== Exercise ==
Below are several records. Retype exactly those lines running from the one with "Even if JES" through the one with "## Table of Contents", end lines included, and no others.

┄┄┄┄┄┄┄┄┄┄

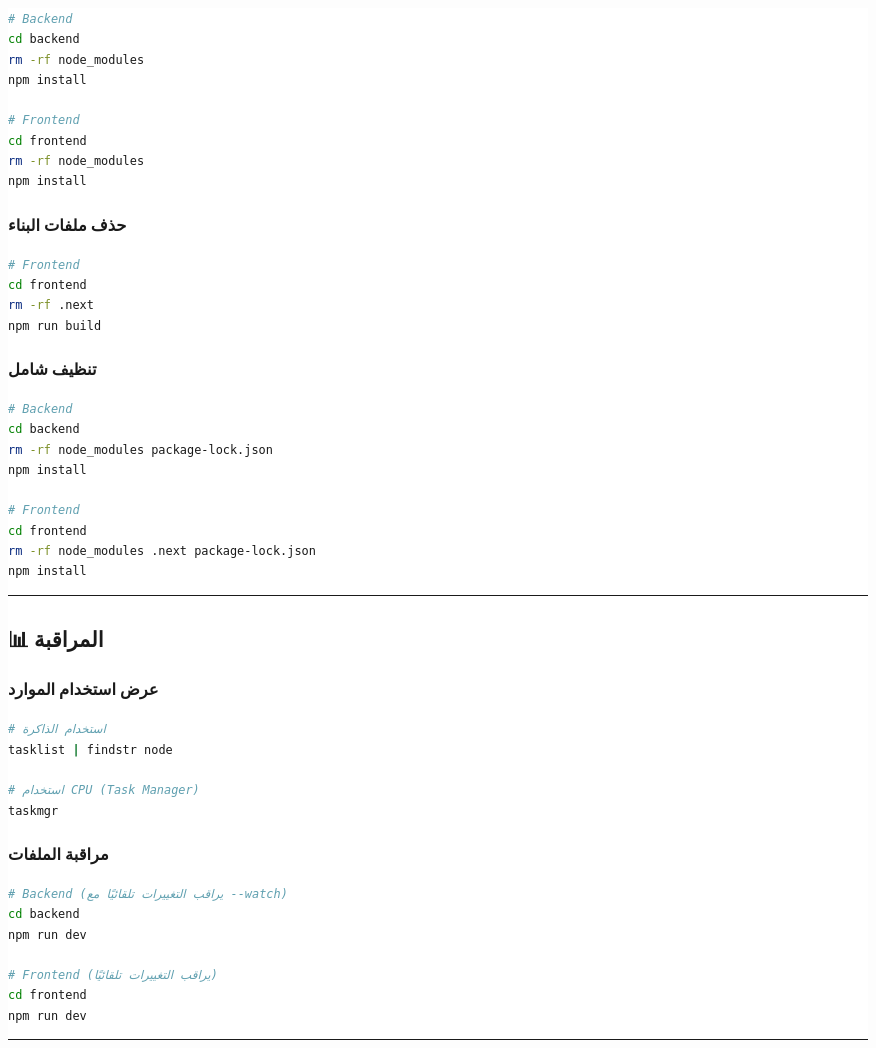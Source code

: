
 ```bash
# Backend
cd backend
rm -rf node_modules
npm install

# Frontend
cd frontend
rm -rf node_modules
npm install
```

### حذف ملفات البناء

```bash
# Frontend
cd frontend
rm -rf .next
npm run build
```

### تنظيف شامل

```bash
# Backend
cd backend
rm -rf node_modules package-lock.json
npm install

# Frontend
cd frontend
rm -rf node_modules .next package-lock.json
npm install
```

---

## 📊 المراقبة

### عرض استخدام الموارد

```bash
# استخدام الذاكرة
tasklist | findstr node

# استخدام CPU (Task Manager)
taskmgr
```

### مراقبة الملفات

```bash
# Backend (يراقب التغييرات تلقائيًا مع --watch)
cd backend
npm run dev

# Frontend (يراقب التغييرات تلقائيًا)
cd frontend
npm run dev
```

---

┄┄┄┄┄┄┄┄┄┄

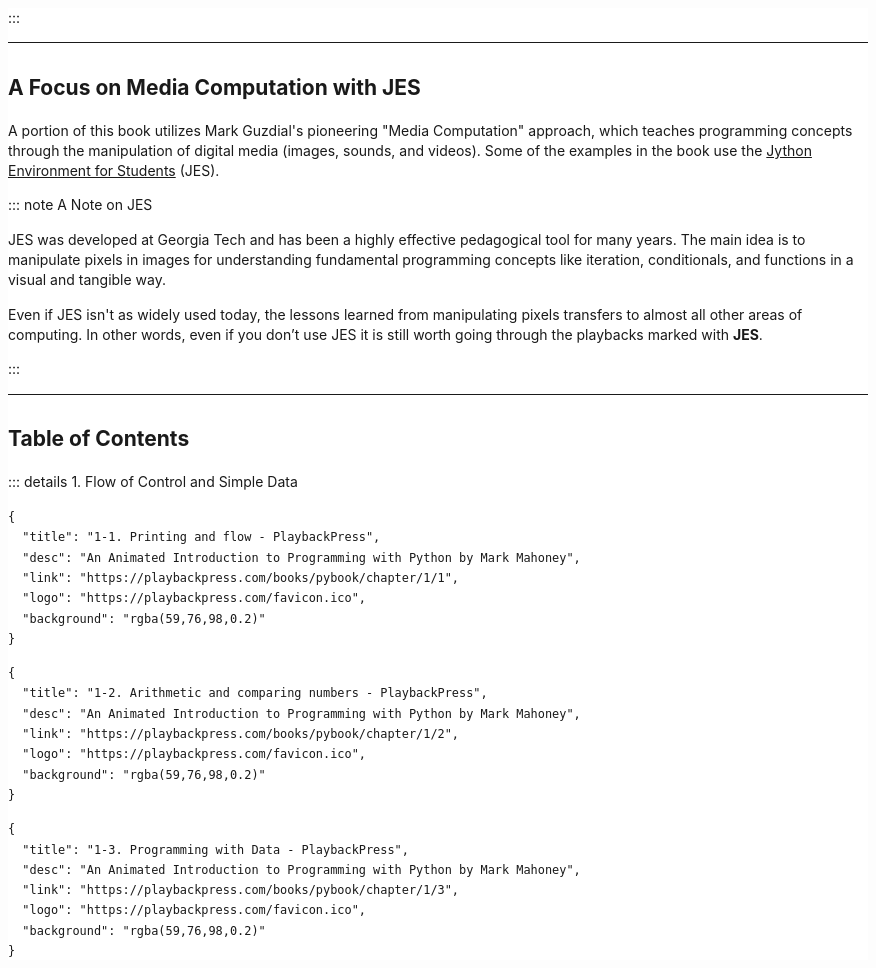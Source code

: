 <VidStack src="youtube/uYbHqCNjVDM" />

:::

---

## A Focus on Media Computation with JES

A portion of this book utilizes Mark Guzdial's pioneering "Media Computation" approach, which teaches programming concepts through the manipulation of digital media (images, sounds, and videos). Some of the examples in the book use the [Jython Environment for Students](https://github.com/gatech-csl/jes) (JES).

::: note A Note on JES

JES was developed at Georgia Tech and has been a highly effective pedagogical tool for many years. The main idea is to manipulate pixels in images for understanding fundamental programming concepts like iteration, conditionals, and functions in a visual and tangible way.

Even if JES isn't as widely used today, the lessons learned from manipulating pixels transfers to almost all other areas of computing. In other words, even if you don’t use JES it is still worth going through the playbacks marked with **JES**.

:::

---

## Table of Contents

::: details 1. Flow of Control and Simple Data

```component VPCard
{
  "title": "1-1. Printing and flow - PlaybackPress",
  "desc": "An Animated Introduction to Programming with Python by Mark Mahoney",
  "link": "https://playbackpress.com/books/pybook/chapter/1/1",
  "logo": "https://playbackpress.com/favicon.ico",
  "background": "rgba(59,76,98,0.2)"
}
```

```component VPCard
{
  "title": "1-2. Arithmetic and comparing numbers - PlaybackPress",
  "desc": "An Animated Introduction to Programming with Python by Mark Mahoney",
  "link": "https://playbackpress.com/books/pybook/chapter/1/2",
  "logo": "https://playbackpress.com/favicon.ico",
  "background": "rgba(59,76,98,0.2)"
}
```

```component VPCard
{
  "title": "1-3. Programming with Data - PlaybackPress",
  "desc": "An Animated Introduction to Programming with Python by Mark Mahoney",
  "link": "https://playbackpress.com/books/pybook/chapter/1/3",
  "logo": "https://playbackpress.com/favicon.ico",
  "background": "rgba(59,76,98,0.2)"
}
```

┄┄┄┄┄┄┄┄┄┄

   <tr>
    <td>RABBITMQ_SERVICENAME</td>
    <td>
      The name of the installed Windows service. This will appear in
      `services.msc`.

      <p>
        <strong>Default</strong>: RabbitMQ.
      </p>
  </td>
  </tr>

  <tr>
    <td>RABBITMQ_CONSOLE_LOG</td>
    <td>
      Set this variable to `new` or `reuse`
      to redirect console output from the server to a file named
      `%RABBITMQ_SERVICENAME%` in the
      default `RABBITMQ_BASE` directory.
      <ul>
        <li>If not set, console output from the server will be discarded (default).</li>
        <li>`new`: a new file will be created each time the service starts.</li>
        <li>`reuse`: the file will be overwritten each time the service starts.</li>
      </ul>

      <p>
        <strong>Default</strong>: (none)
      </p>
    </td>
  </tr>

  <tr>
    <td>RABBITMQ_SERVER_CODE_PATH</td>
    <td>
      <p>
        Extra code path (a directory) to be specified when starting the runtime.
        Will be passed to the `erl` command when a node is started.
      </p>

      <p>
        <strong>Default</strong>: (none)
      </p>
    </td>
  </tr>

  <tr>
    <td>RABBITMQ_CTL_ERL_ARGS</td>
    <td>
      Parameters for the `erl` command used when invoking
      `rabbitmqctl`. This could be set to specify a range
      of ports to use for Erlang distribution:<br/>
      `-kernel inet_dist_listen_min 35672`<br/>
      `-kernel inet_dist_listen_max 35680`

┄┄┄┄┄┄┄┄┄┄

== Written answer ==
Even if JES isn't as widely used today, the lessons learned from manipulating pixels transfers to almost all other areas of computing. In other words, even if you don’t use JES it is still worth going through the playbacks marked with **JES**.

:::

---

## Table of Contents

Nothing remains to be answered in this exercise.